И вот я добрался до вершины сей моей бурлацкой эпопеи: я писал наконец этюд с Канина! Это было большим моим праздником. Передо мной мой возлюбленный предмет — Канин. Прицепив лямку к барке и влезши в нее грудью, он повис, опустив руки. Публики, свидетелей было немного — только свои бурлаки да разве еще случайный прохожий с «тифинки»[236].

Несмотря на воскресный свободный день, ширяевцы даже и близко не подходили. В их глазах на берегу у барки бурлаков совершалось нечто роковое, страшное: человек продавал антихристу свою душу… Бабы даже издали отворачивались… Детям приближаться к нам запрещали… Там, в ширяевских избах, морил всех страх, говорили вполголоса.

Зато здесь, у самого берега, я свободно отводил душу, созерцая и копируя свой совершеннейший тип желанного бурлака. Какое счастье, что Канин не вздумал сходить в баню или постричься, как бывало с некоторыми моделями, приходившими подстриженными, подбритыми до неузнаваемости. Он был извещен заранее и, как все серьезные люди, позировал серьезно; умело выносил непривычное положение и легко приспособлялся, без помехи мне.

— Что, тащишь? Тащи, брат, тащи! — острили прохожие бурлаки.

Все-таки за моей спиною образовалась группа зрителей — прохожих отпетых, не деревенских.

— Дивлюсь, — говорит один голос, — и тут человек и там человек… чудно! Диковинно…

— Э-э-х, батюшки!!! Да, брат, вот оно: кому какой предел, стало быть, положон… господи-батюшки… и до чего это люди доходят: ведь живой, совсем живой стоит на холстике.

Один сел близко около меня на корточки, вздыхает.

— Тиртисенью лисируете?[237]

Оглядываюсь: самый обыкновенный бурлак лет под сорок.

— А вы что же, живописью занимаетесь? — спрашиваю.

— Да-с, я иконописцу отдан был в ученье, писать образа… Давно уже это дело было… А и как же смело это вы с красками обращаетесь! Ну, да у нас и красок таких не было.

И он начал что-то объяснять товарищам.

— Да ведь ты что понимаешь?.. Ты посмотри, как он горит всей душенькой своей! Ведь как замирает! Ты думаешь, это легко!.. Ведь душа-то из него чуть не вылететь хочет. Стало быть, туда, на холст…

Эти разговоры я слыхал во время наших отдыхов, когда Канин курил.

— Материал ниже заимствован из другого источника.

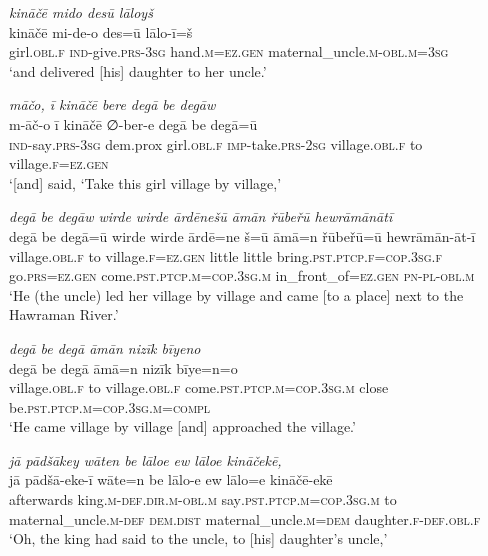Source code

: \ea \label{ZP.38}
\textit{kināčē mido desū lāloyš} \\ 
\gll kināčē mi-de-o des=ū lālo-ī=š \\ 
 girl\textsc{.obl}\textsc{.f} \textsc{ind-}give\textsc{.prs}\textsc{-3sg} hand\textsc{.m}\textsc{\textsc{=ez.gen}} maternal\_uncle\textsc{.m}\textsc{-obl}\textsc{.m}\textsc{=3sg} \\ 
\glt `and delivered [his] daughter to her uncle.'
\z 
 
\ea \label{ZP.39}
\textit{māčo, ī kināčē bere degā be degāw} \\ 
\gll m-āč-o ī kināčē ∅-ber-e degā be degā=ū \\ 
 \textsc{ind-}say\textsc{.prs}\textsc{-3sg} dem.prox girl\textsc{.obl}\textsc{.f} \textsc{imp-}take\textsc{.prs}-\textsc{2sg} village\textsc{.obl}\textsc{.f} to village\textsc{.f}\textsc{\textsc{=ez.gen}} \\ 
\glt `[and] said, ‘Take this girl village by village,'
\z 
 
\ea \label{ZP.41}
\textit{degā be degāw wirde wirde ārdēnešū āmān řūbeřū hewrāmānātī} \\ 
\gll degā be degā=ū wirde wirde ārdē=ne š=ū āmā=n řūbeřū=ū hewrāmān-āt-ī \\ 
 village\textsc{.obl}\textsc{.f} to village\textsc{.f}\textsc{\textsc{=ez.gen}} little little bring\textsc{.pst}\textsc{.ptcp}\textsc{.f}\textsc{=cop}\textsc{.3sg}\textsc{.f} go\textsc{.prs}\textsc{\textsc{=ez.gen}} come\textsc{.pst}\textsc{.ptcp}\textsc{.m}\textsc{=cop}\textsc{.3sg}\textsc{.m} in\_front\_of\textsc{\textsc{=ez.gen}} \textsc{pn}\textsc{\textsc{-pl}}\textsc{-obl}\textsc{.m} \\ 
\glt `He (the uncle) led her village by village and came [to a place] next to the Hawraman River.'
\z 
 
\ea \label{ZP.42}
\textit{degā be degā āmān nizīk bīyeno} \\ 
\gll degā be degā āmā=n nizīk bīye=n=o \\ 
 village\textsc{.obl}\textsc{.f} to village\textsc{.obl}\textsc{.f} come\textsc{.pst}\textsc{.ptcp}\textsc{.m}\textsc{=cop}\textsc{.3sg}\textsc{.m} close be\textsc{.pst}\textsc{.ptcp}\textsc{.m}\textsc{=cop}\textsc{.3sg}\textsc{.m}\textsc{=compl} \\ 
\glt `He came village by village [and] approached the village.'
\z 
 
\ea \label{ZP.43}
\textit{jā pādšākey wāten be lāloe ew lāloe kināčekē,} \\ 
\gll jā pādšā-eke-ī wāte=n be lālo-e ew lālo=e kināčē-ekē \\ 
 afterwards king\textsc{.m}\textsc{-def}\textsc{.dir}\textsc{.m}\textsc{-obl}\textsc{.m} say\textsc{.pst}\textsc{.ptcp}\textsc{.m}\textsc{=cop}\textsc{.3sg}\textsc{.m} to maternal\_uncle\textsc{.m}\textsc{-def} \textsc{dem.dist} maternal\_uncle\textsc{.m}\textsc{=dem} daughter\textsc{.f}\textsc{-def}\textsc{.obl}\textsc{.f} \\ 
\glt `Oh, the king had said to the uncle, to [his] daughter’s uncle,'
\z 
 
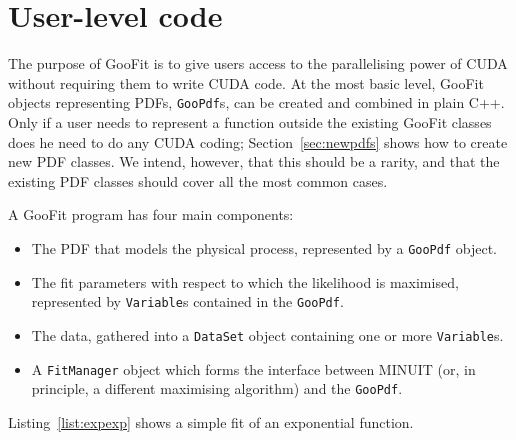 \section{User-level code}
\label{sec:usercode}

The purpose of GooFit is to give users access to the parallelising power of CUDA
without requiring them to write CUDA code. At the most basic level, GooFit objects
representing PDFs, \texttt{GooPdf}s, can be created and combined in plain C++. Only
if a user needs to represent a function outside the existing GooFit classes does he
need to do any CUDA coding; Section~\ref{sec:newpdfs} shows how to create new PDF classes.
We intend, however, that this should be a rarity, and that the existing PDF classes
should cover all the most common cases. 

A GooFit program has four main components: 
\begin{itemize}
\item The PDF that models the physical process, represented by a \texttt{GooPdf} object.
\item The fit parameters with respect to which the likelihood is maximised,
represented by \texttt{Variable}s contained in the \texttt{GooPdf}. 
\item The data, gathered into a \texttt{DataSet} object containing one or more \texttt{Variable}s.
\item A \texttt{FitManager} object which forms the interface between MINUIT
(or, in principle, a different maximising algorithm) and the \texttt{GooPdf}.
\end{itemize}
Listing~\ref{list:expexp} shows a simple fit of an exponential function.


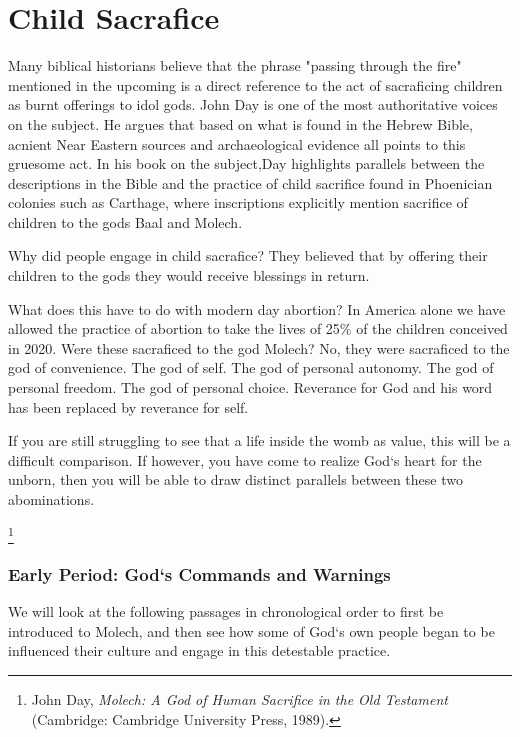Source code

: \chapter{Child Sacrafice}

\begin{fullwidth}
    
Many biblical historians believe that the phrase "passing through the fire" mentioned in the upcoming is a direct reference to the act of sacraficing children
as burnt offerings to idol gods. John Day is one of the most authoritative voices on the subject. He argues that based on what is found in the Hebrew Bible, acnient Near Eastern sources and archaeological evidence 
all points to this gruesome act. In his book on the subject,Day highlights parallels between the descriptions
in the Bible and the practice of child sacrifice found in Phoenician colonies such as Carthage, where inscriptions explicitly mention sacrifice of children to the gods Baal and Molech. 

Why did people engage in child sacrafice? They believed that by offering their children to the gods they would receive blessings in return.

What does this have to do with modern day abortion? In America alone we have allowed the practice of abortion to take the lives of 25\% of the children conceived in 2020. Were these
sacraficed to the god Molech? No, they were sacraficed to the god of convenience. The god of self. The god of personal autonomy. The god of personal freedom. The god of personal choice. Reverance for God and his word 
has been replaced by reverance for self. 

If you are still struggling to see that a life inside the womb as value, this will be a difficult comparison. If however, you have come to realize God`s heart for the unborn, then you will be able to draw distinct parallels between these two abominations.
\end{fullwidth}
\footnote{John Day, \textit{Molech: A God of Human Sacrifice in the Old Testament} (Cambridge: Cambridge University Press, 1989).} 






\pagebreak
\subsection{Early Period: God`s Commands and Warnings}
We will look at the following passages
in chronological order to first be introduced to Molech, and then see how some of God`s own people began to be influenced their culture and engage in this detestable practice.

Но во время стояния в лямке он поглощал меня и производил на меня глубокое впечатление.

Была в лице его особая незлобивость человека, стоящего неизмеримо выше своей среды. Так думалось мне, когда Эллада потеряла свою политическую независимость, богатые патриции железного Рима на рынках, где торговали рабами, покупали себе ученых-философов для воспитания своих детей. И вот, философа, образованного на Платоне, Аристотеле, Сократе, Пифагоре, загнанного в общую яму или пещеру с беглыми преступниками-земляками, угоняли на Понт Эвксинский[238], и он лежал там на солнцепеке, пока кто-нибудь не покупал наконец его, шестидесятилетнего старика… Воображаю, сколько претерпевал такой праведник от всей грубой дворни, которая мстила ему за то, что он допускался в боярские покои оптиматов[239], ослеплявшие роскошью; разумеется, тогда его переодевали в чистую тунику, очищали от лохмотьев с паразитами…

И Канин, с тряпицей на голове, с заплатками, шитыми его собственными руками и протертыми снова, был человек, внушающий большое к себе уважение: он был похож на святого на искусе.

Много лет спустя я вспоминал Канина, когда передо мною в посконной, пропотелой насквозь рубахе проходил по борозде с сохой за лошадью Лев Толстой… Белый когда-то картузишко, посеревший и порыжевший от пыли и пота, с козырьком, полуоторванным от порыжелого околыша. Казалось бы, что могло быть смешнее и ничтожнее этого бородатого чудака (проходившие баба с мужиком долго стояли в сторонке, пристально вглядываясь в графа, и ирония — мужицкая — «божьего произволения» — не покидала их). А в этом ничтожном облачении грозно, с глубокой серьезностью светились из-под густых бровей и проницательно властвовали над всеми живые глаза великого гения не только искусства, но и жизни…

Канин по сравнению с Толстым показался бы младенцем; на его лице ясно выражалась только греза. Это была греза самой природы, не считающая часов и лет — вселенская греза.